Show all the lines in the data below that include the word "RIGHT".

########

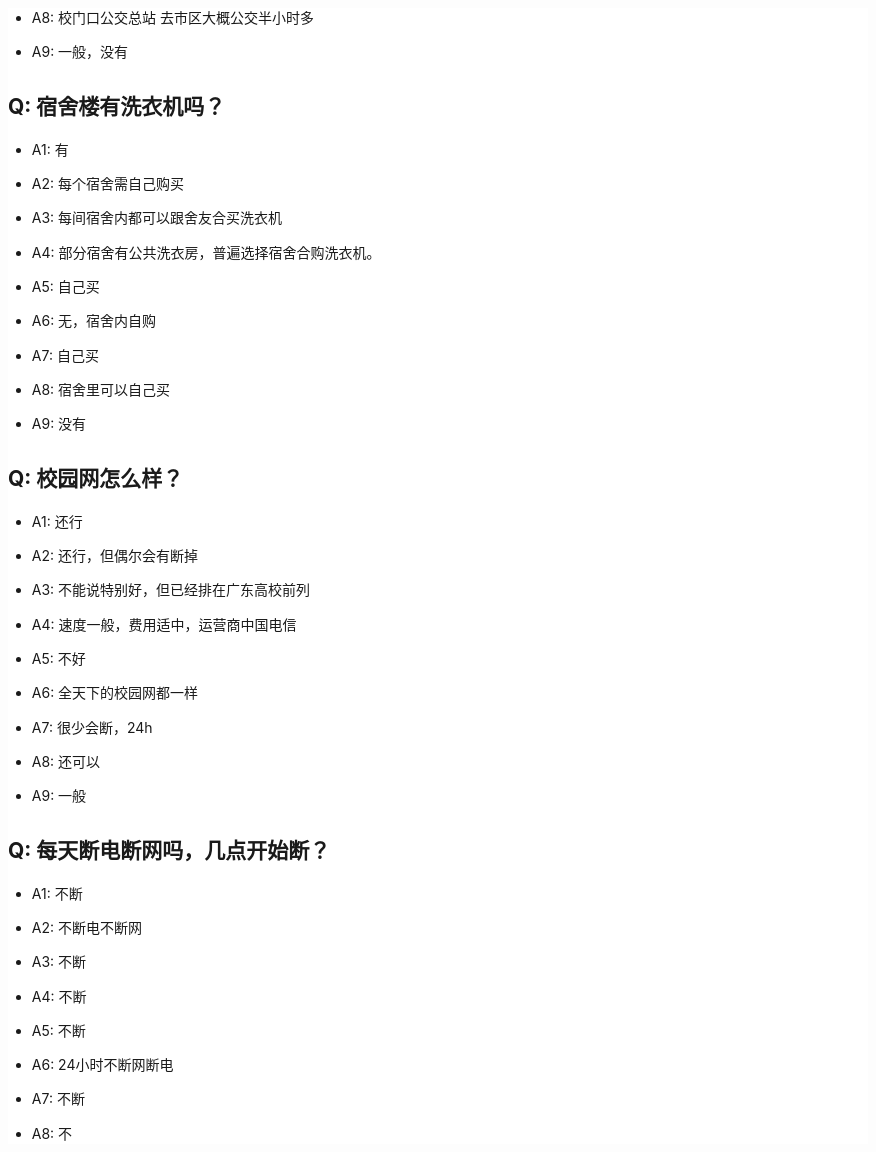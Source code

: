 - A8: 校门口公交总站 去市区大概公交半小时多

- A9: 一般，没有

## Q: 宿舍楼有洗衣机吗？

- A1: 有

- A2: 每个宿舍需自己购买

- A3: 每间宿舍内都可以跟舍友合买洗衣机

- A4: 部分宿舍有公共洗衣房，普遍选择宿舍合购洗衣机。

- A5: 自己买

- A6: 无，宿舍内自购

- A7: 自己买

- A8: 宿舍里可以自己买

- A9: 没有

## Q: 校园网怎么样？

- A1: 还行

- A2: 还行，但偶尔会有断掉

- A3: 不能说特别好，但已经排在广东高校前列

- A4: 速度一般，费用适中，运营商中国电信

- A5: 不好

- A6: 全天下的校园网都一样

- A7: 很少会断，24h

- A8: 还可以

- A9: 一般

## Q: 每天断电断网吗，几点开始断？

- A1: 不断

- A2: 不断电不断网

- A3: 不断

- A4: 不断

- A5: 不断

- A6: 24小时不断网断电

- A7: 不断

- A8: 不
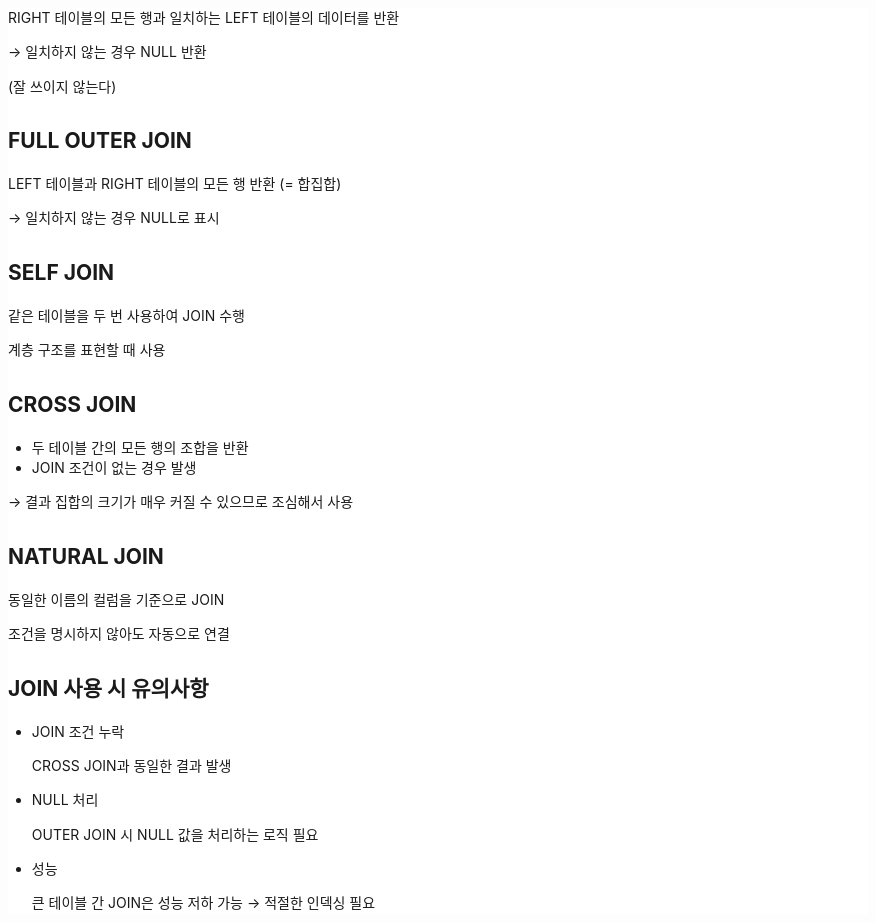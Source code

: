 RIGHT 테이블의 모든 행과 일치하는 LEFT 테이블의 데이터를 반환

→ 일치하지 않는 경우 NULL 반환

(잘 쓰이지 않는다)

## FULL OUTER JOIN

LEFT 테이블과 RIGHT 테이블의 모든 행 반환 (= 합집합)

→ 일치하지 않는 경우 NULL로 표시

## SELF JOIN

같은 테이블을 두 번 사용하여 JOIN 수행

계층 구조를 표현할 때 사용

## CROSS JOIN

- 두 테이블 간의 모든 행의 조합을 반환
- JOIN 조건이 없는 경우 발생

→ 결과 집합의 크기가 매우 커질 수 있으므로 조심해서 사용

## NATURAL JOIN

동일한 이름의 컬럼을 기준으로 JOIN

조건을 명시하지 않아도 자동으로 연결

## JOIN 사용 시 유의사항

- JOIN 조건 누락
    
    CROSS JOIN과 동일한 결과 발생
    
- NULL 처리
    
    OUTER JOIN 시 NULL 값을 처리하는 로직 필요
    
- 성능
    
    큰 테이블 간 JOIN은 성능 저하 가능 → 적절한 인덱싱 필요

########

▸ **Task solution**
: RIGHT 테이블의 모든 행과 일치하는 LEFT 테이블의 데이터를 반환
LEFT 테이블과 RIGHT 테이블의 모든 행 반환 (= 합집합)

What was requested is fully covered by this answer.